Indian actor (born c. 1990)

Jagjeet Sandhu (born 1990 or 1991) is an Indian film actor and theatre artist who works in Punjabi and Hindi films and Television. He started his career with the biographic film Rupinder Gandhi in 2015. Sandhu is best known for his role of "Bhola" in the Rupinder Gandhi film series and "Romi Gill" in Dakuaan Da Munda and his role as "Tarsem" in Sufna is considered his best role to date.

==Early life==
Sandhu was born in in the small village of Himmatgarh Chhanna, Fatehgarh district, Punjab, India.
He graduated with a degree of Master of Arts in Indian Theatre from Panjab University, Chandigarh.

==Career==
Sandhu made his debut in Punjabi cinema in 2015, with a supporting role of character "Bhola" in Rupinder Gandhi - The Gangster..?. After that he played the role of "Speed" in Qissa Panjab.

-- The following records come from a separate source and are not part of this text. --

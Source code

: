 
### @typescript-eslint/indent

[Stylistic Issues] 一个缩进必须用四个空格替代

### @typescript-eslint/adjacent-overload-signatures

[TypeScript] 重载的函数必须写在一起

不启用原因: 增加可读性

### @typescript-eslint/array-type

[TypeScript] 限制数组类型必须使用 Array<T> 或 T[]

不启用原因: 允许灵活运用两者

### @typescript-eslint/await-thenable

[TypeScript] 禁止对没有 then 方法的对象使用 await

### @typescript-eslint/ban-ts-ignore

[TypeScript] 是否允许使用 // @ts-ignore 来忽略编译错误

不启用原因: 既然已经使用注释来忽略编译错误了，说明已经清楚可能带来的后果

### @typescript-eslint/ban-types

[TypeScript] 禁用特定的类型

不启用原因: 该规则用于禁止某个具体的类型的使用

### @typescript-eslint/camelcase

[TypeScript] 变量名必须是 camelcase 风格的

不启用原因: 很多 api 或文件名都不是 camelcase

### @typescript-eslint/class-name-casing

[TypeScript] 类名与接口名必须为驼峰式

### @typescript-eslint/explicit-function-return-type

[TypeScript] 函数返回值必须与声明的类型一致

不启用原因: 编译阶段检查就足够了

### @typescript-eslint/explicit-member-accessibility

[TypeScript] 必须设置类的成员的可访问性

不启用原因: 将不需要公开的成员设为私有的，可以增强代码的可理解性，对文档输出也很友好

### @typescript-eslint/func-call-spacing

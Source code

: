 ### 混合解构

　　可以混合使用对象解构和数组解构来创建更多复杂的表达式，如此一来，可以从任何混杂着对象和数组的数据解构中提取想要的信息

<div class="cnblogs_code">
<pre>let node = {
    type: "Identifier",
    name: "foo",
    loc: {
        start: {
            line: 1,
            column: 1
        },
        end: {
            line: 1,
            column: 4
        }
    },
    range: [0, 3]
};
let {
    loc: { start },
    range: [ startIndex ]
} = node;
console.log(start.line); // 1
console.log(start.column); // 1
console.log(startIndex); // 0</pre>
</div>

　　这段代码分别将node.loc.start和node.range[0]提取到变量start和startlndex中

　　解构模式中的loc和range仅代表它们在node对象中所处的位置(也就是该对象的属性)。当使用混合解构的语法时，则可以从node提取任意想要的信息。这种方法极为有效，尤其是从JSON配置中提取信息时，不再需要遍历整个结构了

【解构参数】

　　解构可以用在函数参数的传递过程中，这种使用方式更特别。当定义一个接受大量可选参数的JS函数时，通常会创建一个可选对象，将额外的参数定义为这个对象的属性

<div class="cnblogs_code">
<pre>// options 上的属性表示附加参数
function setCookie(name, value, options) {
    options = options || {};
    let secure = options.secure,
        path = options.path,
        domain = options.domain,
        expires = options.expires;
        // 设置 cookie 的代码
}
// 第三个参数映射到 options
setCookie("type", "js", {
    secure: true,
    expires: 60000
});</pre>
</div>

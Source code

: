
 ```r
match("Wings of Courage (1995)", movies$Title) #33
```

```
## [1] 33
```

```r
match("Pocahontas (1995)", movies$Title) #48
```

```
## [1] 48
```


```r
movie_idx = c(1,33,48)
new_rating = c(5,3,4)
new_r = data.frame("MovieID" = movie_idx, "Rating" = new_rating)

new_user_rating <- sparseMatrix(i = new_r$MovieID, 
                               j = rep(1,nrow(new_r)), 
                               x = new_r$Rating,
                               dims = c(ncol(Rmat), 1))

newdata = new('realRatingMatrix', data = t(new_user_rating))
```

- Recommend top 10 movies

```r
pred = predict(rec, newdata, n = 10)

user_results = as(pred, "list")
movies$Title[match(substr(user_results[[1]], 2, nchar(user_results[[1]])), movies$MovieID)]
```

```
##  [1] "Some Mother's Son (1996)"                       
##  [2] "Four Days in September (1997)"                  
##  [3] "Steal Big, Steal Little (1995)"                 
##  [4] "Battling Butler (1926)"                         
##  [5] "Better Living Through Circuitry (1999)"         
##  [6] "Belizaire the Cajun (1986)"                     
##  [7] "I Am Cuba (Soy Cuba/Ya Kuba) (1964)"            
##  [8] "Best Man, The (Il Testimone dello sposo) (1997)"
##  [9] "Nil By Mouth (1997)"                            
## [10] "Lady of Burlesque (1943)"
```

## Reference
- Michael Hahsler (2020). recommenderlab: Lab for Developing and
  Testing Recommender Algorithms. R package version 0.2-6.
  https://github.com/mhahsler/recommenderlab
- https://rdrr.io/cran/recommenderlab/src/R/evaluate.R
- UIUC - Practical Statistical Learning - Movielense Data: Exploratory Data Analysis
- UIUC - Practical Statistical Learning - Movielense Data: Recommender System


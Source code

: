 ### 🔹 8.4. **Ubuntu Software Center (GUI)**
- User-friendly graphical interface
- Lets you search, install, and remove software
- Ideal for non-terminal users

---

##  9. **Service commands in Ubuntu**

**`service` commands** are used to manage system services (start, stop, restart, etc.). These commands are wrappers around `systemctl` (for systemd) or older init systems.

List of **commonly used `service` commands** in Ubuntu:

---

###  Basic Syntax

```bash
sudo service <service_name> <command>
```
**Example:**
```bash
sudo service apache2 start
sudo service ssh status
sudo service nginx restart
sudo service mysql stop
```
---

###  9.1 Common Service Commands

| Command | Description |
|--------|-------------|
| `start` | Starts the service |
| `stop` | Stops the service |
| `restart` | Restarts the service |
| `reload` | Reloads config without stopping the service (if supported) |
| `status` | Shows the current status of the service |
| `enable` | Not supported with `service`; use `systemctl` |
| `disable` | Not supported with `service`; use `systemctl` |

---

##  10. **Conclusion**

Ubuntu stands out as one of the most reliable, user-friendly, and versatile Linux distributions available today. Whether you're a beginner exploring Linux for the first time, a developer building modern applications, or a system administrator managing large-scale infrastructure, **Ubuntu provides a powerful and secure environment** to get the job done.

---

In 2020, Sandhu appeared in a romantic drama Sufna, by Jagdeep Sidhu. His performance was praised by critics. In 2020, he played the character of "Tope Singh" in the Amazon Prime Video streaming series Paatal Lok.

==Filmography==

===Films===

| Year | Film | Role | Notes |
| 2015 | Rupinder Gandhi - The Gangster..? | Bhola |  |
| Qissa Panjab | Speed |  |
| 2016 | Anatomy of Violence | Rapist | Hindi debut |
| 2017 | Rabb Da Radio | Jaggi |  |
| Rocky Mental | Dahiya |  |
| Rupinder Gandhi 2: The Robinhood | Bhola | Nominated: PTC Award for Best Comic Role |
| 2018 | Sajjan Singh Rangroot | Teja Singh |  |
| Dakuan Da Munda | Rommi Gill |  |
| 2019 | Kaka Ji | Raakat |  |
| Rabb Da Radio 2 | Jaggi |  |
| Shadaa | Bagh Singh |  |
| Leila | Rakesh | Digital debut; 4 episodes |
| Mitti: Virasat Babbaran Di | Babbar Uday Singh |  |
| Unni Ikki | DC | Debut as a lead actor |
| 2020 | Sufna | Tarsem |  |
| Taxi No. 24 |  |  |
| 2021 | Please Kill Me |  |  |
| 2023 | Tufang | Mousor Brar |  |
| 2024 | Oye Bhole Oye | Bhola |  |
| 2025 | Illti | lead role | Upcoming |
| Chor Dil | Guri |  |
| The Diplomat | Tahir | Hindi Film |
| 2026 | Satluj | SPO Kuljit Singh |  |

===Web series===

| Year | Title | Character | Network | Notes |
|---|---|---|---|---|
| 2020 | Paatal Lok | Tope Singh | Amazon Prime Video | 9 episodes |
| 2022 | Escaype Live | Nandu Mama | Hotstar | 7 episodes |

==Personal life==
He lives in Chandigarh. Currently he is doing theatre with 'The Centre of Music Performing Arts Natya Yatris' with Neelam Mansingh Chowdhry.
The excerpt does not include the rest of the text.